### Problem description
From the top of the records below down to the line containing "피드백 파티션을 계산한다.", reproduce every line exactly.

### Data shown
------------------------------------------------

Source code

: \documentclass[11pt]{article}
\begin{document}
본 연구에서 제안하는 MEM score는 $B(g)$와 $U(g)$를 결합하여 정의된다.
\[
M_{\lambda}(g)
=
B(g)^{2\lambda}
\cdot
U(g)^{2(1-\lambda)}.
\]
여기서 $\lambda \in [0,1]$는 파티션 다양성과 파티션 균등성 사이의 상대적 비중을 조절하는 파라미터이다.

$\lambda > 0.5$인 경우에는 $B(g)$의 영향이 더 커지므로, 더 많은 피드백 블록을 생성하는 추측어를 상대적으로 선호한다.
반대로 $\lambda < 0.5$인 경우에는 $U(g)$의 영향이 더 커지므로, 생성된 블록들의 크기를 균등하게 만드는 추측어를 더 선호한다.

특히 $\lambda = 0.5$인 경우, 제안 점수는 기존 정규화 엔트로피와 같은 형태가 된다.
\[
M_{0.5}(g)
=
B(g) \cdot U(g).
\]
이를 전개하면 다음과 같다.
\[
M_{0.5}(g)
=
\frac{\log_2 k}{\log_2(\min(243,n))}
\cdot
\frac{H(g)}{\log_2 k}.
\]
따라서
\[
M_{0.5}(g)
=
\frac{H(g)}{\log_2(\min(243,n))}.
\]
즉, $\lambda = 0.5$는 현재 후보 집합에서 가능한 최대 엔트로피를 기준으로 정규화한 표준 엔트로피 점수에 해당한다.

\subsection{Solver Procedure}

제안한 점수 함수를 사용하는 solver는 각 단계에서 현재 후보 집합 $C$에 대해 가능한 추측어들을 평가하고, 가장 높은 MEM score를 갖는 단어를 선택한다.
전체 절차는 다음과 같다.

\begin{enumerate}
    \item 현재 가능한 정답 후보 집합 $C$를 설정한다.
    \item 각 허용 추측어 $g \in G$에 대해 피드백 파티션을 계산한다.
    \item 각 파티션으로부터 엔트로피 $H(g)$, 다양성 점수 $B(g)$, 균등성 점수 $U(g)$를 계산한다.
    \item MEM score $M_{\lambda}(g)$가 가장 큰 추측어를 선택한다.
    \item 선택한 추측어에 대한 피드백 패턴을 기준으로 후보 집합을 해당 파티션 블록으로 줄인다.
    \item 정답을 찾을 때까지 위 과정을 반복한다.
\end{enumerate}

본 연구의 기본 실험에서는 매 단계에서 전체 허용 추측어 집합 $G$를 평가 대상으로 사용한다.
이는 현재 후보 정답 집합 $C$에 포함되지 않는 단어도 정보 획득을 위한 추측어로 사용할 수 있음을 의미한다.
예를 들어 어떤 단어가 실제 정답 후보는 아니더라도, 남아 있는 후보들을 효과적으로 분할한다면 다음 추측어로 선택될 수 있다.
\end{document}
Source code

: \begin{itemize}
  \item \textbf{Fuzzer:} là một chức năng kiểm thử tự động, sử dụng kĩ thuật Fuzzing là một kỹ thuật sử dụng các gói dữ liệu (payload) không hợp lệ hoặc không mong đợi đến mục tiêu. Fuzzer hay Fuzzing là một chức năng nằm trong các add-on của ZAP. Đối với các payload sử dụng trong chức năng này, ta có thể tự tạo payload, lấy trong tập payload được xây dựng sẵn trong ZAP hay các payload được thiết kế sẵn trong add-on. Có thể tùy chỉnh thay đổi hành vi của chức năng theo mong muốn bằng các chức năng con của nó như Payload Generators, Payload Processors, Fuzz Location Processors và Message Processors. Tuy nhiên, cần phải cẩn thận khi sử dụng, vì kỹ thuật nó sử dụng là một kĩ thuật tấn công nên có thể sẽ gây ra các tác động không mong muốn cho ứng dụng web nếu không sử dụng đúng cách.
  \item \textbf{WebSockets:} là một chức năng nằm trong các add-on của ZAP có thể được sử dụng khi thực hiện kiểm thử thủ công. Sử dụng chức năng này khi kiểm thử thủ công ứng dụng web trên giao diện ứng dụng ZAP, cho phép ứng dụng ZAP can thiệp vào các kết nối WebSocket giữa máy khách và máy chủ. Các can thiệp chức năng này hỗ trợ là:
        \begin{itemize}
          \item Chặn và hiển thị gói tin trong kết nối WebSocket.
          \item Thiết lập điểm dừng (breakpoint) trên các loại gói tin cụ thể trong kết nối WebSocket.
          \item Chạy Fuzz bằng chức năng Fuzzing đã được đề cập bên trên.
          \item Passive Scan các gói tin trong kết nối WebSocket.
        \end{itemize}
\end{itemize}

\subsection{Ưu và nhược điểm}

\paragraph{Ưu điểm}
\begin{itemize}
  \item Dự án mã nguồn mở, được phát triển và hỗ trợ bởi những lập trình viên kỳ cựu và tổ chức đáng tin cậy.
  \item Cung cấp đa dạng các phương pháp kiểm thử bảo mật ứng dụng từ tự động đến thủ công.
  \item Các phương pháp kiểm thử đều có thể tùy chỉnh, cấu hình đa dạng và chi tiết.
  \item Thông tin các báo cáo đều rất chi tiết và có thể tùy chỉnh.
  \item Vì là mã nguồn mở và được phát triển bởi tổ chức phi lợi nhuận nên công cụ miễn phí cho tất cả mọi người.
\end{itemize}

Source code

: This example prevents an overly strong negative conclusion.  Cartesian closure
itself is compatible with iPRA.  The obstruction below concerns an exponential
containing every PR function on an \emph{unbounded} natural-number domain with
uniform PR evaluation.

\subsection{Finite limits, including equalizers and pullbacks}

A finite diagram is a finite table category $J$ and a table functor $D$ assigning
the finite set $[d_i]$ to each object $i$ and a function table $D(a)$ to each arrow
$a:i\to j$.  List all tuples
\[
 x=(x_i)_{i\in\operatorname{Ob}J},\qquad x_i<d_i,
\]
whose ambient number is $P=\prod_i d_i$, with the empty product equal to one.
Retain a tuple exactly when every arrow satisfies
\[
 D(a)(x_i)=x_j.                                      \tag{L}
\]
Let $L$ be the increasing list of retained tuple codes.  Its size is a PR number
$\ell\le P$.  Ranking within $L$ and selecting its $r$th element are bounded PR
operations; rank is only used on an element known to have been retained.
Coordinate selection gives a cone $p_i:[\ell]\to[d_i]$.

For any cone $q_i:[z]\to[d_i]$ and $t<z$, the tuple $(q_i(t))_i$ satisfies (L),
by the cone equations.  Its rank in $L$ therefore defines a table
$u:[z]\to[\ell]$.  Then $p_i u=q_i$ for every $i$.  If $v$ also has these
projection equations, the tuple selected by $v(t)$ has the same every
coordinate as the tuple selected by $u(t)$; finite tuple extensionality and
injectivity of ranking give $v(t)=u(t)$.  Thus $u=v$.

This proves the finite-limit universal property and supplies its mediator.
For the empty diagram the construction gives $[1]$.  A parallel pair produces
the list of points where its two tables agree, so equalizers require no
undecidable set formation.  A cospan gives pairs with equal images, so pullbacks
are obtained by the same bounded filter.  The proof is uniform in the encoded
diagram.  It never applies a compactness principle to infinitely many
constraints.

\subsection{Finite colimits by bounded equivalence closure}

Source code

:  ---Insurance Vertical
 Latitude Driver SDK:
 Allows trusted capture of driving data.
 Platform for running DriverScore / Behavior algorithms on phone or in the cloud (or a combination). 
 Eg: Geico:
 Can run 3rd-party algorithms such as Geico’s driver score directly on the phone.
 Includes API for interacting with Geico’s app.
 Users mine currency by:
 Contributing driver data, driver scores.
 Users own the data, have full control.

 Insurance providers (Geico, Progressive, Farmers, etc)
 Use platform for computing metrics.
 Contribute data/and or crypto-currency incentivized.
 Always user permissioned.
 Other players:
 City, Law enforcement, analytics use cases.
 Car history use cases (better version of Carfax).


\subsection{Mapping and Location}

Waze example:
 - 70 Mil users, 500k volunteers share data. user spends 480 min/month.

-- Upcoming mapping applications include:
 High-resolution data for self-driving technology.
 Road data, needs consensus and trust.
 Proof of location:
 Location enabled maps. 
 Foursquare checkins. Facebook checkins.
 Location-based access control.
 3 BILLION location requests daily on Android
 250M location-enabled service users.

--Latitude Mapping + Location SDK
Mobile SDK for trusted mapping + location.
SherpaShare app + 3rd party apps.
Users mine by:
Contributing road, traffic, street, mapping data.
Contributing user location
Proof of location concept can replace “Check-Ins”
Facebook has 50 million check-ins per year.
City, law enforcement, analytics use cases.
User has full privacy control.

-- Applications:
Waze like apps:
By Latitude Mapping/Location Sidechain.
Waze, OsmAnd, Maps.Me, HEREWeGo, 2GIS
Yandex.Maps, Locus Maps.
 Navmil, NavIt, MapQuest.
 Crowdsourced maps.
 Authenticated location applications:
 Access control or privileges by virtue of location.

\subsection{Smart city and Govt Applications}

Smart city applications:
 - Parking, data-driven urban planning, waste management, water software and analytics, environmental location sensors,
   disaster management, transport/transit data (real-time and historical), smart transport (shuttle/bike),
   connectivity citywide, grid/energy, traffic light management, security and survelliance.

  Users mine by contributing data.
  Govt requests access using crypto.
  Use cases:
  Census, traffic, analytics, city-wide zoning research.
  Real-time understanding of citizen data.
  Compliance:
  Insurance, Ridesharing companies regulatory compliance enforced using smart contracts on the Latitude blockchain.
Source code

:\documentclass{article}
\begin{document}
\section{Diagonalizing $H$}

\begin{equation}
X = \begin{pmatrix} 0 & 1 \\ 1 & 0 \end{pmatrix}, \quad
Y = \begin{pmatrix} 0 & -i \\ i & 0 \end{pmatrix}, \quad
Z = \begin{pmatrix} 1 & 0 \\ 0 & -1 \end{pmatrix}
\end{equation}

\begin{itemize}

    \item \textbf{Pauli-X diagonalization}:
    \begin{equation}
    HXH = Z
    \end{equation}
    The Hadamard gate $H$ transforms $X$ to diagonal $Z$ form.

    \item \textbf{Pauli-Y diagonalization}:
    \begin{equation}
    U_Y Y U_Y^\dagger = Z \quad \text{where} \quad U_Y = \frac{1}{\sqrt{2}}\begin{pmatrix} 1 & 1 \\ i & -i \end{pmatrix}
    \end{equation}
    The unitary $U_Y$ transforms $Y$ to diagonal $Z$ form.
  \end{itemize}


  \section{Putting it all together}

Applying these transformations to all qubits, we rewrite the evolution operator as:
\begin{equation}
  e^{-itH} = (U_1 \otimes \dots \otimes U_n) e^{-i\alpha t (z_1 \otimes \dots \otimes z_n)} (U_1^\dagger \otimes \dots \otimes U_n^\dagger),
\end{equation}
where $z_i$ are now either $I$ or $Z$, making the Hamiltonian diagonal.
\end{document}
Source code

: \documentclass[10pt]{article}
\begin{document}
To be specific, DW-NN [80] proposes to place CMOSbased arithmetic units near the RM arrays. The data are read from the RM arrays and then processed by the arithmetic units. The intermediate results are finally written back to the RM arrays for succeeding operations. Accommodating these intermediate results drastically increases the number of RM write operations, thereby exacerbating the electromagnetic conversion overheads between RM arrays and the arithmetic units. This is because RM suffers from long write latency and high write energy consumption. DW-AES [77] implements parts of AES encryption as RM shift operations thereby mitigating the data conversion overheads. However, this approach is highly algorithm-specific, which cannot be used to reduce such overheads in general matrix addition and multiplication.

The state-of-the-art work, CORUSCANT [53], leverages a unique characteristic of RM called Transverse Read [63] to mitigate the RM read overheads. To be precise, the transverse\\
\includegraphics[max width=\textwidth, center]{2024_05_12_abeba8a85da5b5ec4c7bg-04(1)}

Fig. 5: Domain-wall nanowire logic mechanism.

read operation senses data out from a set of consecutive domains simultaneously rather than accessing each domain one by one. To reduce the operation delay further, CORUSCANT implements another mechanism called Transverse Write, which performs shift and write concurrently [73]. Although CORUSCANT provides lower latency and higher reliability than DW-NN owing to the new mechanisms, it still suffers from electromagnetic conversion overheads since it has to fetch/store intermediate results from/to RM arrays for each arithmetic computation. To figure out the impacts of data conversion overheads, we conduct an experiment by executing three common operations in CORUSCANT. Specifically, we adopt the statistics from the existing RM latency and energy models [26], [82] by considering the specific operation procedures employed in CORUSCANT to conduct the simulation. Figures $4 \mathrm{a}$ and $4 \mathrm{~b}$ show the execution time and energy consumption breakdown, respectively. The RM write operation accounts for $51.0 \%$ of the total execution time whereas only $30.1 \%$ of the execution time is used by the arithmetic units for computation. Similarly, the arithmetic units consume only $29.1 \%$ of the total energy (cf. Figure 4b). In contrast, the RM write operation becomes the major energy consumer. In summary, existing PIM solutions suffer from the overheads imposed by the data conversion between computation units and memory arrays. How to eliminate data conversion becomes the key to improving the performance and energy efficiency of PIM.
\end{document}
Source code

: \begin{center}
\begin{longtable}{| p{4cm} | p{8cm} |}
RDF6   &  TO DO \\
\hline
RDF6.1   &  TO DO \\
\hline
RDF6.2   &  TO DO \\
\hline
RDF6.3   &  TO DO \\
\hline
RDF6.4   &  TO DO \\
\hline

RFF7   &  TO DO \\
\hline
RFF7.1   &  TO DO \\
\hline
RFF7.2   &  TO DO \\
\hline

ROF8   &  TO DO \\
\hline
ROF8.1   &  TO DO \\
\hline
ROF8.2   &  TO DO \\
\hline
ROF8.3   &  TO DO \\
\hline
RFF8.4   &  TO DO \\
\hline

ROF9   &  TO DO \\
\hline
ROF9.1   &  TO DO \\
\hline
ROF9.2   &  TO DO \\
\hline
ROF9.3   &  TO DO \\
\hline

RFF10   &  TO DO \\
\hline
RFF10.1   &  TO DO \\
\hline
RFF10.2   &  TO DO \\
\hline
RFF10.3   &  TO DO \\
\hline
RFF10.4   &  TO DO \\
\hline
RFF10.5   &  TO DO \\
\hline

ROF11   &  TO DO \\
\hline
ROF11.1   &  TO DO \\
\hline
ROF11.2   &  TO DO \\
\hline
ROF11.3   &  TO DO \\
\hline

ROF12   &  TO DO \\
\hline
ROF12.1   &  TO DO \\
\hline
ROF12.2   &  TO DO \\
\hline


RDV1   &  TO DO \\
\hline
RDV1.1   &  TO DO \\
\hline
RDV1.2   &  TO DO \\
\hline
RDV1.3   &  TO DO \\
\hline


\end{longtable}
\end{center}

------------------------------------------------

### Response to this exercise
Source code

: \documentclass[11pt]{article}
\begin{document}
본 연구에서 제안하는 MEM score는 $B(g)$와 $U(g)$를 결합하여 정의된다.
\[
M_{\lambda}(g)
=
B(g)^{2\lambda}
\cdot
U(g)^{2(1-\lambda)}.
\]
여기서 $\lambda \in [0,1]$는 파티션 다양성과 파티션 균등성 사이의 상대적 비중을 조절하는 파라미터이다.

$\lambda > 0.5$인 경우에는 $B(g)$의 영향이 더 커지므로, 더 많은 피드백 블록을 생성하는 추측어를 상대적으로 선호한다.
반대로 $\lambda < 0.5$인 경우에는 $U(g)$의 영향이 더 커지므로, 생성된 블록들의 크기를 균등하게 만드는 추측어를 더 선호한다.

특히 $\lambda = 0.5$인 경우, 제안 점수는 기존 정규화 엔트로피와 같은 형태가 된다.
\[
M_{0.5}(g)
=
B(g) \cdot U(g).
\]
이를 전개하면 다음과 같다.
\[
M_{0.5}(g)
=
\frac{\log_2 k}{\log_2(\min(243,n))}
\cdot
\frac{H(g)}{\log_2 k}.
\]
따라서
\[
M_{0.5}(g)
=
\frac{H(g)}{\log_2(\min(243,n))}.
\]
즉, $\lambda = 0.5$는 현재 후보 집합에서 가능한 최대 엔트로피를 기준으로 정규화한 표준 엔트로피 점수에 해당한다.

\subsection{Solver Procedure}

제안한 점수 함수를 사용하는 solver는 각 단계에서 현재 후보 집합 $C$에 대해 가능한 추측어들을 평가하고, 가장 높은 MEM score를 갖는 단어를 선택한다.
전체 절차는 다음과 같다.

\begin{enumerate}
    \item 현재 가능한 정답 후보 집합 $C$를 설정한다.
    \item 각 허용 추측어 $g \in G$에 대해 피드백 파티션을 계산한다.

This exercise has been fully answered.